2026 West Bengal Legislative Assembly election: Sankrail
| Party |  | Candidate | Votes | % | ±% |
|---|---|---|---|---|---|
|  | AITC | Priya Paul | 105,412 | 45.99 | −4.38 |
|  | BJP | Barnali Dhali | 88,672 | 38.69 | +6.52 |
|  | CPI(M) | Samir Malick | 29,178 | 12.73 | −2.64 |
|  | INC | Bechu Ram Malik | 2,221 | 0.97 |  |
|  | NOTA | None of the above | 1,769 | 0.77 | −0.06 |
| Majority |  |  | 16,740 | 7.3 | −10.9 |
| Turnout |  |  | 229,210 | 95.37 | +15.2 |
|  | AITC hold |  | Swing |  |  |

=== 2021 ===

2021 West Bengal Legislative Assembly election: Sankrail
| Party |  | Candidate | Votes | % | ±% |
|---|---|---|---|---|---|
|  | AITC | Priya Paul | 111,888 | 50.37 | +5.6 |
|  | BJP | Prabhakar Pandit | 71,461 | 32.17 | +17.7 |
|  | CPI(M) | Samir Malick | 34,144 | 15.37 |  |
|  | NOTA | None of the above | 1,850 | 0.83 |  |
| Majority |  |  | 40,427 | 18.2 |  |
| Turnout |  |  | 222,127 | 80.17 |  |
|  | AITC hold |  | Swing |  |  |

=== 2016 ===

West Bengal assembly elections, 2016: Sankrail
| Party |  | Candidate | Votes | % | ±% |
|---|---|---|---|---|---|
|  | AITC | Sital Kumar Sardar | 86,212 | 45.20 | −6.01 |
|  | CPI(M) | Samir Malick | 71,455 | 37.50 | −3.32 |
|  | BJP | Probhakar Pandit | 28,006 | 14.70 |  |
| Turnout |  |  |  |  |  |
|  | AITC hold |  | Swing |  |  |

=== 2011 ===

West Bengal assembly elections, 2011: Sankrail (SC) constituency
| Party |  | Candidate | Votes | % | ±% |
|---|---|---|---|---|---|
|  | AITC | Sital Kumar Sardar | 88,029 | 51.21 | −0.51 |
|  | CPI(M) | Anirban Hazra | 70,172 | 40.82 | −3.86 |
|  | BJP | Jhan Prakash Ray | 8,184 |  |  |
|  | Independent | Srikanta Mondal | 1,735 |  |  |
|  | BSP | Soma Sardar | 1,388 |  |  |
|  | Independent | Bhishma Bag | 772 |  |  |
|  | Indian Unity Centre | Upendra Nath Dolui | 658 |  |  |
|  | Independent | Sankar Das | 603 |  |  |
|  | Independent | Balai Pandit | 356 |  |  |
| Turnout |  |  | 171,897 | 81.44 |  |
|  | AITC hold |  | Swing | 3.35# |  |

.# Swing calculated on Congress+Trinamool Congress vote percentages taken together in 2006.

=== 2006 ===
In the 2006, 2001 1996 state assembly elections, Sital Kumar Sardar of Trinamool Congress / Congress won the 169 Sankrail (SC) assembly seat, defeating his nearest rivals Anirban Hazara of CPI(M).Bikash Mondal of CPI(M) in 2001 and Basudeb Dhali of CPI(M) in 1996. Contests in most years were multi cornered but only winners and runners are being mentioned.
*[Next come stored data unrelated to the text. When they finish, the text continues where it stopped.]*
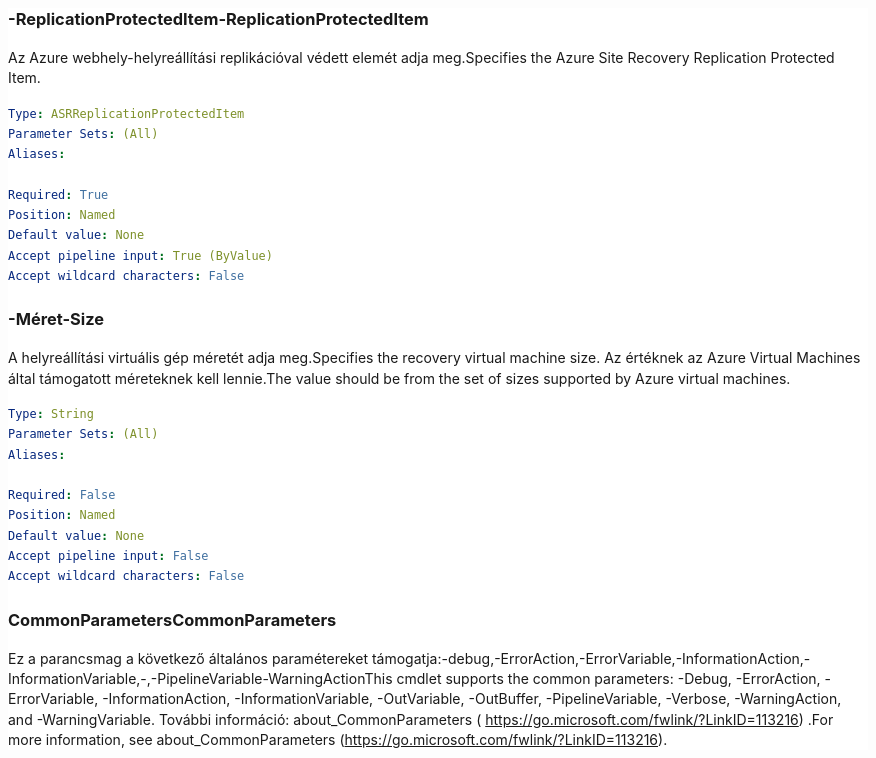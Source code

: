 ### <span data-ttu-id="6d82f-126">-ReplicationProtectedItem</span><span class="sxs-lookup"><span data-stu-id="6d82f-126">-ReplicationProtectedItem</span></span>
<span data-ttu-id="6d82f-127">Az Azure webhely-helyreállítási replikációval védett elemét adja meg.</span><span class="sxs-lookup"><span data-stu-id="6d82f-127">Specifies the Azure Site Recovery Replication Protected Item.</span></span>

```yaml
Type: ASRReplicationProtectedItem
Parameter Sets: (All)
Aliases: 

Required: True
Position: Named
Default value: None
Accept pipeline input: True (ByValue)
Accept wildcard characters: False
```

### <span data-ttu-id="6d82f-128">-Méret</span><span class="sxs-lookup"><span data-stu-id="6d82f-128">-Size</span></span>
<span data-ttu-id="6d82f-129">A helyreállítási virtuális gép méretét adja meg.</span><span class="sxs-lookup"><span data-stu-id="6d82f-129">Specifies the recovery virtual machine size.</span></span>
<span data-ttu-id="6d82f-130">Az értéknek az Azure Virtual Machines által támogatott méreteknek kell lennie.</span><span class="sxs-lookup"><span data-stu-id="6d82f-130">The value should be from the set of sizes supported by Azure virtual machines.</span></span>

```yaml
Type: String
Parameter Sets: (All)
Aliases: 

Required: False
Position: Named
Default value: None
Accept pipeline input: False
Accept wildcard characters: False
```

### <span data-ttu-id="6d82f-131">CommonParameters</span><span class="sxs-lookup"><span data-stu-id="6d82f-131">CommonParameters</span></span>
<span data-ttu-id="6d82f-132">Ez a parancsmag a következő általános paramétereket támogatja:-debug,-ErrorAction,-ErrorVariable,-InformationAction,-InformationVariable,-,-PipelineVariable-WarningAction</span><span class="sxs-lookup"><span data-stu-id="6d82f-132">This cmdlet supports the common parameters: -Debug, -ErrorAction, -ErrorVariable, -InformationAction, -InformationVariable, -OutVariable, -OutBuffer, -PipelineVariable, -Verbose, -WarningAction, and -WarningVariable.</span></span> <span data-ttu-id="6d82f-133">További információ: about_CommonParameters ( https://go.microsoft.com/fwlink/?LinkID=113216) .</span><span class="sxs-lookup"><span data-stu-id="6d82f-133">For more information, see about_CommonParameters (https://go.microsoft.com/fwlink/?LinkID=113216).</span></span>
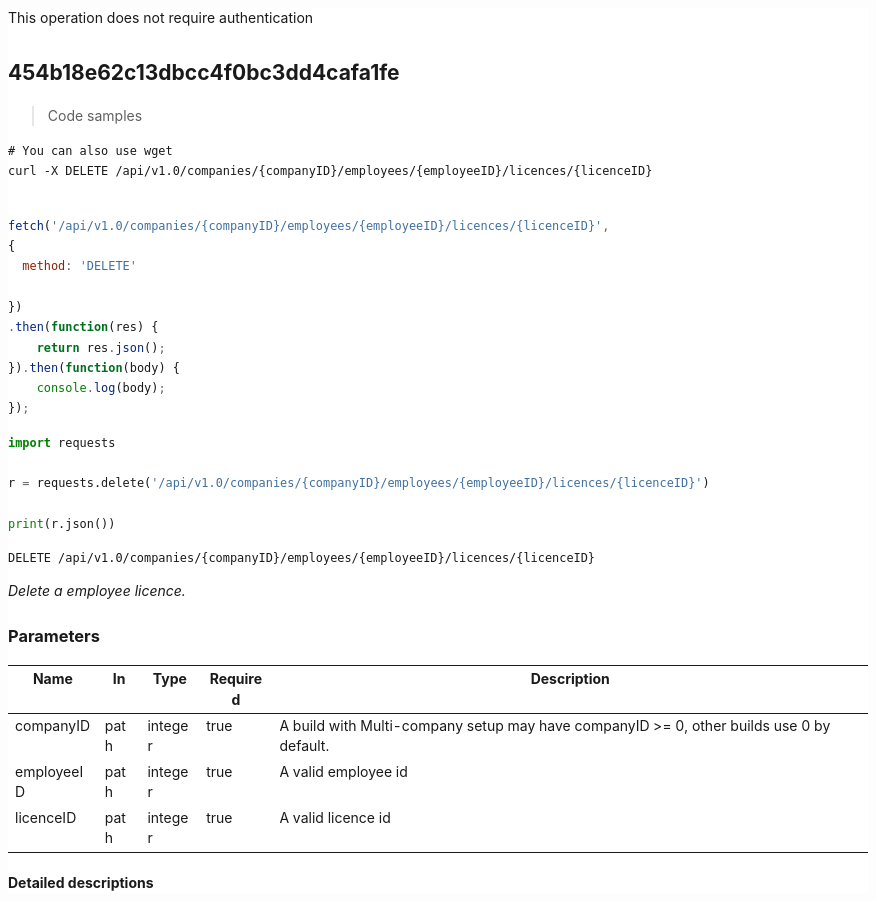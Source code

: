 <aside class="success">
This operation does not require authentication
</aside>

## 454b18e62c13dbcc4f0bc3dd4cafa1fe

<a id="opId454b18e62c13dbcc4f0bc3dd4cafa1fe"></a>

> Code samples

```shell
# You can also use wget
curl -X DELETE /api/v1.0/companies/{companyID}/employees/{employeeID}/licences/{licenceID}

```

```javascript

fetch('/api/v1.0/companies/{companyID}/employees/{employeeID}/licences/{licenceID}',
{
  method: 'DELETE'

})
.then(function(res) {
    return res.json();
}).then(function(body) {
    console.log(body);
});

```

```python
import requests

r = requests.delete('/api/v1.0/companies/{companyID}/employees/{employeeID}/licences/{licenceID}')

print(r.json())

```

`DELETE /api/v1.0/companies/{companyID}/employees/{employeeID}/licences/{licenceID}`

*Delete a employee licence.*

<h3 id="454b18e62c13dbcc4f0bc3dd4cafa1fe-parameters">Parameters</h3>

|Name|In|Type|Required|Description|
|---|---|---|---|---|
|companyID|path|integer|true|A build with Multi-company setup may have companyID >= 0, other builds use 0 by default.<br />|
|employeeID|path|integer|true|A valid employee id|
|licenceID|path|integer|true|A valid licence id|

#### Detailed descriptions
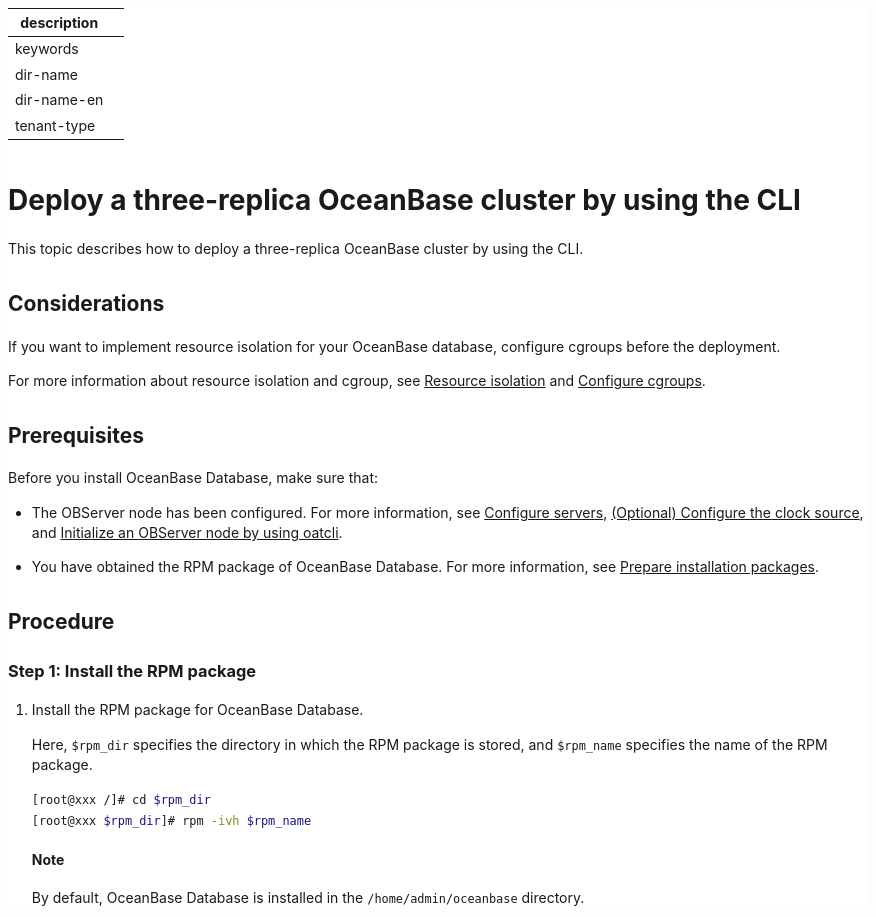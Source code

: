 | description ||
|---|---|
| keywords |
| dir-name |
| dir-name-en |
| tenant-type |

# Deploy a three-replica OceanBase cluster by using the CLI

This topic describes how to deploy a three-replica OceanBase cluster by using the CLI.

## Considerations

If you want to implement resource isolation for your OceanBase database, configure cgroups before the deployment.

For more information about resource isolation and cgroup, see [Resource isolation](../../../../600.manage/200.tenant-management/600.common-tenant-operations/300.resource-isolation/100.resource-isolation-overview.md) and [Configure cgroups](../../../../600.manage/200.tenant-management/600.common-tenant-operations/300.resource-isolation/200.resource-isolation-of-oracle-mode/100.config-cgroups-of-oracle-mode.md).

## Prerequisites

Before you install OceanBase Database, make sure that:

* The OBServer node has been configured. For more information, see [Configure servers](../../200.preparations-before-deploy/200.configure-servers.md), [(Optional) Configure the clock source](../100.configure-a-deployment-environment-command-line/200.configure-host-information.md), and [Initialize an OBServer node by using oatcli](../100.configure-a-deployment-environment-command-line/100.initializing-the-observer-server-using-oatcli.md).

* You have obtained the RPM package of OceanBase Database. For more information, see [Prepare installation packages](../../200.preparations-before-deploy/300.prepare-installation-packages.md).

## Procedure

### Step 1: Install the RPM package

1. Install the RPM package for OceanBase Database.

   Here, `$rpm_dir` specifies the directory in which the RPM package is stored, and `$rpm_name` specifies the name of the RPM package.

   ```bash
   [root@xxx /]# cd $rpm_dir
   [root@xxx $rpm_dir]# rpm -ivh $rpm_name
   ```

   <main id="notice" type='explain'>
      <h4>Note</h4>
      <p>By default, OceanBase Database is installed in the <code>/home/admin/oceanbase</code> directory. </p>
   </main>
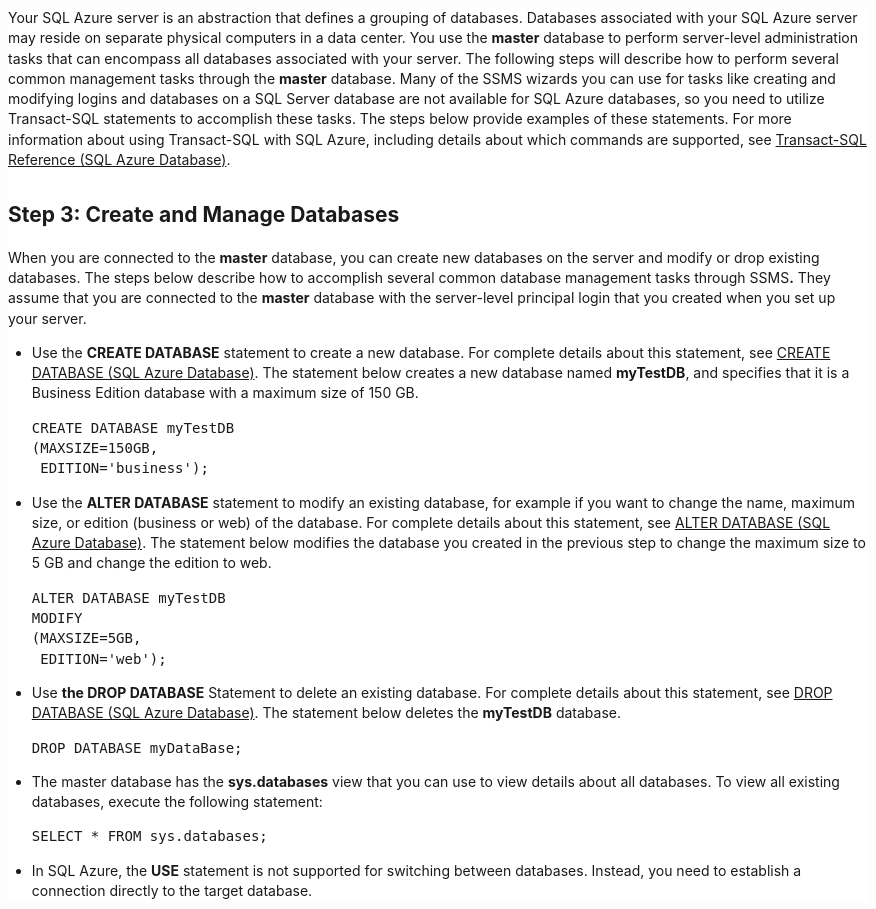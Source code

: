   <p>Your SQL Azure server is an abstraction that defines a grouping of databases. Databases associated with your SQL Azure server may reside on separate physical computers in a data center. You use the <strong>master</strong> database to perform server-level administration tasks that can encompass all databases associated with your server. The following steps will describe how to perform several common management tasks through the <strong>master</strong> database. Many of the SSMS wizards you can use for tasks like creating and modifying logins and databases on a SQL Server database are not available for SQL Azure databases, so you need to utilize Transact-SQL statements to accomplish these tasks. The steps below provide examples of these statements. For more information about using Transact-SQL with SQL Azure, including details about which commands are supported, see <a href="http://msdn.microsoft.com/en-us/library/windowsazure/ee336281.aspx">Transact-SQL Reference (SQL Azure Database)</a>.</p>
  <h2>
    <a id="Step3" name="Step3">
    </a>Step 3: Create and Manage Databases</h2>
  <p>When you are connected to the <strong>master</strong> database, you can create new databases on the server and modify or drop existing databases. The steps below describe how to accomplish several common database management tasks through SSMS<strong>.</strong> They assume that you are connected to the <strong>master</strong> database with the server-level principal login that you created when you set up your server.</p>
  <ul>
    <li>
      <p>Use the <strong>CREATE DATABASE</strong> statement to create a new database. For complete details about this statement, see <a href="http://msdn.microsoft.com/en-us/library/windowsazure/ee336274.aspx">CREATE DATABASE (SQL Azure Database)</a>. The statement below creates a new database named <strong>myTestDB</strong>, and specifies that it is a Business Edition database with a maximum size of 150 GB.</p>
      <pre class="prettyprint">CREATE DATABASE myTestDB
(MAXSIZE=150GB,
 EDITION='business');
</pre>
    </li>
    <li>
      <p>Use the <strong>ALTER DATABASE</strong> statement to modify an existing database, for example if you want to change the name, maximum size, or edition (business or web) of the database. For complete details about this statement, see <a href="http://msdn.microsoft.com/en-us/library/windowsazure/ff394109.aspx">ALTER DATABASE (SQL Azure Database)</a>. The statement below modifies the database you created in the previous step to change the maximum size to 5 GB and change the edition to web.</p>
      <pre class="prettyprint">ALTER DATABASE myTestDB
MODIFY
(MAXSIZE=5GB,
 EDITION='web');
</pre>
    </li>
    <li>
      <p>Use <strong>the DROP DATABASE</strong> Statement to delete an existing database. For complete details about this statement, see <a href="http://msdn.microsoft.com/en-us/library/windowsazure/ee336259.aspx">DROP DATABASE (SQL Azure Database)</a>. The statement below deletes the <strong>myTestDB</strong> database.</p>
      <pre class="prettyprint">DROP DATABASE myDataBase;
</pre>
    </li>
    <li>
      <p>The master database has the <strong>sys.databases</strong> view that you can use to view details about all databases. To view all existing databases, execute the following statement:</p>
      <pre class="prettyprint">SELECT * FROM sys.databases;
</pre>
    </li>
    <li>
      <p>In SQL Azure, the <strong>USE</strong> statement is not supported for switching between databases. Instead, you need to establish a connection directly to the target database.</p>
    </li>
  </ul>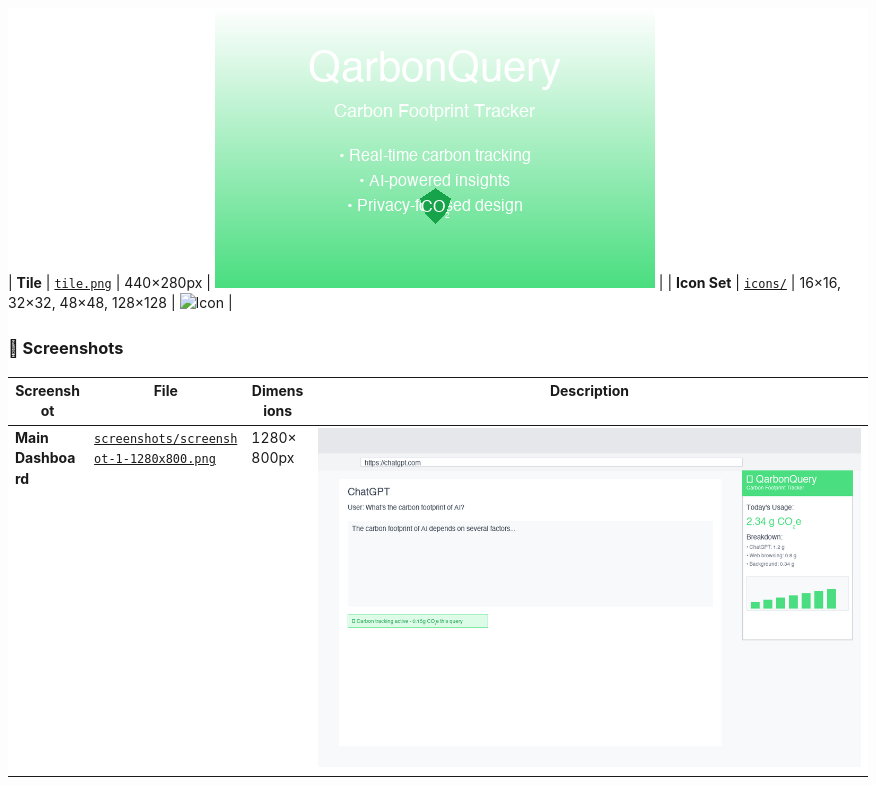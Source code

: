 | **Tile**     | [`tile.png`](tile.png)     | 440×280px                    | ![Tile](tile.png)          |
| **Icon Set** | [`icons/`](icons/)         | 16×16, 32×32, 48×48, 128×128 | ![Icon](icons/icon128.png) |

### 📱 Screenshots

| Screenshot         | File                                                                             | Dimensions | Description                                            |
| ------------------ | -------------------------------------------------------------------------------- | ---------- | ------------------------------------------------------ |
| **Main Dashboard** | [`screenshots/screenshot-1-1280x800.png`](screenshots/screenshot-1-1280x800.png) | 1280×800px | ![Screenshot 1](screenshots/screenshot-1-1280x800.png) |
Haran Hazra of CPI(M) defeated Nityananda Bhuniya of Congress/ Janata Party in 1991, 1987, 1982 and 1977.

=== 1972 ===
Haran Hazra of CPI(M) won in 1972, 1971 and 1969. N.N.Bhuniya of Congress won in 1967. Dulal Chandra Mondal of CPI won in 1962. In 1957 and 1951 Sankrail had joint seats. Shyama Prasanna Bhattacharya of CPI and Apurbalal Mazumdar of Forward Bloc (Marxist) won in 1957. Kanai Lal Bhattacharya and Kripa Sindhu Shaw, both of Forward Bloc (Ruiker), won in 1951.